● **The task**
Would you copy each line of the data below that has "REQUIRED"?

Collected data
_ _ _ _ _ _ _

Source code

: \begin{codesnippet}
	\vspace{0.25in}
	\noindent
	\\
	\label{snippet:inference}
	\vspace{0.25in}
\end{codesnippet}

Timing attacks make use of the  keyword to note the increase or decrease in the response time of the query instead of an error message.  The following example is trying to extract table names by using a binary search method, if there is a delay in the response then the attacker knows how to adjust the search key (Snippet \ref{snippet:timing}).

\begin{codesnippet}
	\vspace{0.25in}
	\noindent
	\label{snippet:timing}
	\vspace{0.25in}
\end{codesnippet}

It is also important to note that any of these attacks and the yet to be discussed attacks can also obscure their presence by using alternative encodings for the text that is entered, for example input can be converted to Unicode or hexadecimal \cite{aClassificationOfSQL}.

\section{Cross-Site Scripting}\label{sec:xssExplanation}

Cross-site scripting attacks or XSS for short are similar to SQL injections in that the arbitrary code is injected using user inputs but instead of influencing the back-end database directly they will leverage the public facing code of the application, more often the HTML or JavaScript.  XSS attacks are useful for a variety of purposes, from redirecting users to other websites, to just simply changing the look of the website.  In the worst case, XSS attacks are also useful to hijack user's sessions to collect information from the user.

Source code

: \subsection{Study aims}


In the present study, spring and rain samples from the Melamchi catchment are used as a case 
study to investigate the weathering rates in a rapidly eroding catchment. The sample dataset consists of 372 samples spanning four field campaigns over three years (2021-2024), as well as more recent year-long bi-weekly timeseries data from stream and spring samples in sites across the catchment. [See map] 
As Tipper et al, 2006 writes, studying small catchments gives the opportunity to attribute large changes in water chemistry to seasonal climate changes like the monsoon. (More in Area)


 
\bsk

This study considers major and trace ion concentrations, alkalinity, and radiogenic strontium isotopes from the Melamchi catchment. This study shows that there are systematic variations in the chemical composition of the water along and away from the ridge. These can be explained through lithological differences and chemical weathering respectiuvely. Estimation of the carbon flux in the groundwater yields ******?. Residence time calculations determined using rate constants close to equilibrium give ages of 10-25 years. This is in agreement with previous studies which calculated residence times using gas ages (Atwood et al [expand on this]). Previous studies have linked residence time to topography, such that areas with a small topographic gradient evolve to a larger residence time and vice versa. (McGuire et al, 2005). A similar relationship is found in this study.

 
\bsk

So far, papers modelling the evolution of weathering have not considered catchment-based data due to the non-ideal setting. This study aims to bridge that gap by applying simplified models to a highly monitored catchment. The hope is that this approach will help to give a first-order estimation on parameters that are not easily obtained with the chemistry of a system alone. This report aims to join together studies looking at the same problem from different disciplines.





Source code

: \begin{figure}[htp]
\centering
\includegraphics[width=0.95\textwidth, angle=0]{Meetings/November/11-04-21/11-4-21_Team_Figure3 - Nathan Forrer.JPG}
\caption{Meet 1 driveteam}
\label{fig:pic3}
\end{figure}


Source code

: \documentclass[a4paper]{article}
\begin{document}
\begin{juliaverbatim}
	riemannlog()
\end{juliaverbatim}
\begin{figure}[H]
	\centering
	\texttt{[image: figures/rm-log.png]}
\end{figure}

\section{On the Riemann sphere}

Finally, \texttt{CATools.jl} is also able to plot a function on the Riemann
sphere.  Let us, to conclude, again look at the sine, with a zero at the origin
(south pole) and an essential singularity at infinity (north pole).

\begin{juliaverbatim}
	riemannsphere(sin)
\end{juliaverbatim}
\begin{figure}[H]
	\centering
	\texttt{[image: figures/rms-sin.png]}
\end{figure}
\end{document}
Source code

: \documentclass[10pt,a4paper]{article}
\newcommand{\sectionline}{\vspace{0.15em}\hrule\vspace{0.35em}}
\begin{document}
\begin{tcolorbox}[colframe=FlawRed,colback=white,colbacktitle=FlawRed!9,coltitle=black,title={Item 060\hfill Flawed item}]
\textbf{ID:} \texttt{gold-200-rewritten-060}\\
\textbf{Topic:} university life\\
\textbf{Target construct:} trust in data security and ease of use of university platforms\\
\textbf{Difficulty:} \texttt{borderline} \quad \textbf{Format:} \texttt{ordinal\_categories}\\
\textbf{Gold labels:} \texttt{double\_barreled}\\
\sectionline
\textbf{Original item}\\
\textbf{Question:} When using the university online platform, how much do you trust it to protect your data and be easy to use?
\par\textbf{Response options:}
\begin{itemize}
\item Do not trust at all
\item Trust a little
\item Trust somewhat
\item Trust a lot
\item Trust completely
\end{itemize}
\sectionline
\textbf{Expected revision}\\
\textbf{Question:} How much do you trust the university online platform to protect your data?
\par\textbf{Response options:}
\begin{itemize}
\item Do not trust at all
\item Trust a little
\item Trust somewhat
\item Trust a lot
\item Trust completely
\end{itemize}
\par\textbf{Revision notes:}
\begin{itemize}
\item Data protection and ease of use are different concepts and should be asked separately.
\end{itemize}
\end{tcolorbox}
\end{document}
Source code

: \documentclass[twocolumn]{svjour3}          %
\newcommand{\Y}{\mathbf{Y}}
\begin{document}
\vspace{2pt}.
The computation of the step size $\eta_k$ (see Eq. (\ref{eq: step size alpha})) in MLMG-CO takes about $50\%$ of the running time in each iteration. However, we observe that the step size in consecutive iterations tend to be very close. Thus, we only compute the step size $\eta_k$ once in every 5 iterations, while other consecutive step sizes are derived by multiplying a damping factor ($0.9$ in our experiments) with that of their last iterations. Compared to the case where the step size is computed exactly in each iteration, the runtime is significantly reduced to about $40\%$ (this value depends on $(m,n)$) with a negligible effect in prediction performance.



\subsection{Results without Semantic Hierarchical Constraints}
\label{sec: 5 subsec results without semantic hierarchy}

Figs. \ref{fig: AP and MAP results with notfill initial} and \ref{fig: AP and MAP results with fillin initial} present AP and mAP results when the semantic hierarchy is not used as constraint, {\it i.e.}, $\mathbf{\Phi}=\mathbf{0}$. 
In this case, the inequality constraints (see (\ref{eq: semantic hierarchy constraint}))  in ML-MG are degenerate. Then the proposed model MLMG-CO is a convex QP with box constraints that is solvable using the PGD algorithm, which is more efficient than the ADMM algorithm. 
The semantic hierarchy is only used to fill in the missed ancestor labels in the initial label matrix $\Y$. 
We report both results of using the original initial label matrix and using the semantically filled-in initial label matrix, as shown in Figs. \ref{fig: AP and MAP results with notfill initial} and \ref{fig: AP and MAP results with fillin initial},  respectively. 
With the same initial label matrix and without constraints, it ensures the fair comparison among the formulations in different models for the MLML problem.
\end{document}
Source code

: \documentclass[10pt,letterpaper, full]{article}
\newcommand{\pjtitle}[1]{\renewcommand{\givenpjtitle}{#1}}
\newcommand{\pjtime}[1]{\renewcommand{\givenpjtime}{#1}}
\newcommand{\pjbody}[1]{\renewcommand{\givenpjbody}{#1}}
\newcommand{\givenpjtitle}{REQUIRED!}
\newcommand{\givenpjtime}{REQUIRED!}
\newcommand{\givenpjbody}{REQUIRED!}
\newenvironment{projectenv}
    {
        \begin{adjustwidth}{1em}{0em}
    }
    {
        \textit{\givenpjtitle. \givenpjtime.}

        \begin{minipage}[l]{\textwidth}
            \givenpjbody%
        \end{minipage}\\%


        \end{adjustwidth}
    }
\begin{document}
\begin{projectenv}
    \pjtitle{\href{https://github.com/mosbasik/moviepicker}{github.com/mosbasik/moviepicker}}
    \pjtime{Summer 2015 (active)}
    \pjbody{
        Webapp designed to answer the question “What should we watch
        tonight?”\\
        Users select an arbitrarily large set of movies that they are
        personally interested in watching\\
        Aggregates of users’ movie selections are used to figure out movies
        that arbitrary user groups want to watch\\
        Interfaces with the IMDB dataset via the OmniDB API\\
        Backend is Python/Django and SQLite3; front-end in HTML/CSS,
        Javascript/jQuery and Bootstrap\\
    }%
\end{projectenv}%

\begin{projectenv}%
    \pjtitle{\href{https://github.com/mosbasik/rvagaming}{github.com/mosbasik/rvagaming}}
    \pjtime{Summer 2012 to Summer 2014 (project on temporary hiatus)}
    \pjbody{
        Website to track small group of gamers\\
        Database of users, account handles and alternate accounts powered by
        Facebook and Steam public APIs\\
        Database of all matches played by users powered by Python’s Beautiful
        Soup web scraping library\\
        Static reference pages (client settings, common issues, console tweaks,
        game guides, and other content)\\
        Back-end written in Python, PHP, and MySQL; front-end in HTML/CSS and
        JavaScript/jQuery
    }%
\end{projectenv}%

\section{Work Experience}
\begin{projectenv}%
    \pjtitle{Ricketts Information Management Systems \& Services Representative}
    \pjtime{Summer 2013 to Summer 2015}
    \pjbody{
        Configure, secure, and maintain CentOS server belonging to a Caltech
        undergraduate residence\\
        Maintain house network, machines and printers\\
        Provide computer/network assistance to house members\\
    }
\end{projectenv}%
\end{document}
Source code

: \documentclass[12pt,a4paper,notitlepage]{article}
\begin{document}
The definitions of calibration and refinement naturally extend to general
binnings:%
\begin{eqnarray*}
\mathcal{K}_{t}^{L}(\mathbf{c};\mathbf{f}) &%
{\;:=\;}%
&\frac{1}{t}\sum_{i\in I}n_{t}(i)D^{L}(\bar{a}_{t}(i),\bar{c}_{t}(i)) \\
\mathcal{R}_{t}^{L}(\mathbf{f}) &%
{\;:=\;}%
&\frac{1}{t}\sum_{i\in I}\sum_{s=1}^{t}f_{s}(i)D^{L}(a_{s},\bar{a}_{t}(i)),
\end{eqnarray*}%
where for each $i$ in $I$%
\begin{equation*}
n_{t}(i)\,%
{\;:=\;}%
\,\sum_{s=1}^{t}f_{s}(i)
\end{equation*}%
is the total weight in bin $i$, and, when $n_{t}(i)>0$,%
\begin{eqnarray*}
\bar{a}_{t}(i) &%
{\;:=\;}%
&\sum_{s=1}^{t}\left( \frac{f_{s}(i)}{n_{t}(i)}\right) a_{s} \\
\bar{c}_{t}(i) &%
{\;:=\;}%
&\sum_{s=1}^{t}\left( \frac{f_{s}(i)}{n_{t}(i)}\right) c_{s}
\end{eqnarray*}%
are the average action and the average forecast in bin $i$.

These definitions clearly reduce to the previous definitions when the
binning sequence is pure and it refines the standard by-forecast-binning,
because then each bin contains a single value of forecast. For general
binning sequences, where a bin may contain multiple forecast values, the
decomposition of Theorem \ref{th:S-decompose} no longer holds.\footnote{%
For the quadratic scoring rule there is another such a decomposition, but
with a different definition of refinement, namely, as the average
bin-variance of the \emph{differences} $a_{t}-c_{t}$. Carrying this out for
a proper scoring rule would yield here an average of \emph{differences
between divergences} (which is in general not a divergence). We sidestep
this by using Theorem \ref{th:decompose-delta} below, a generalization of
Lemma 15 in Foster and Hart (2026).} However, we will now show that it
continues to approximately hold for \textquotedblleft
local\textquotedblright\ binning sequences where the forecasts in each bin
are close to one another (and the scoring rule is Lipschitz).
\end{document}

_ _ _ _ _ _ _

● **Result**
\newcommand{\givenpjtitle}{REQUIRED!}
\newcommand{\givenpjtime}{REQUIRED!}
\newcommand{\givenpjbody}{REQUIRED!}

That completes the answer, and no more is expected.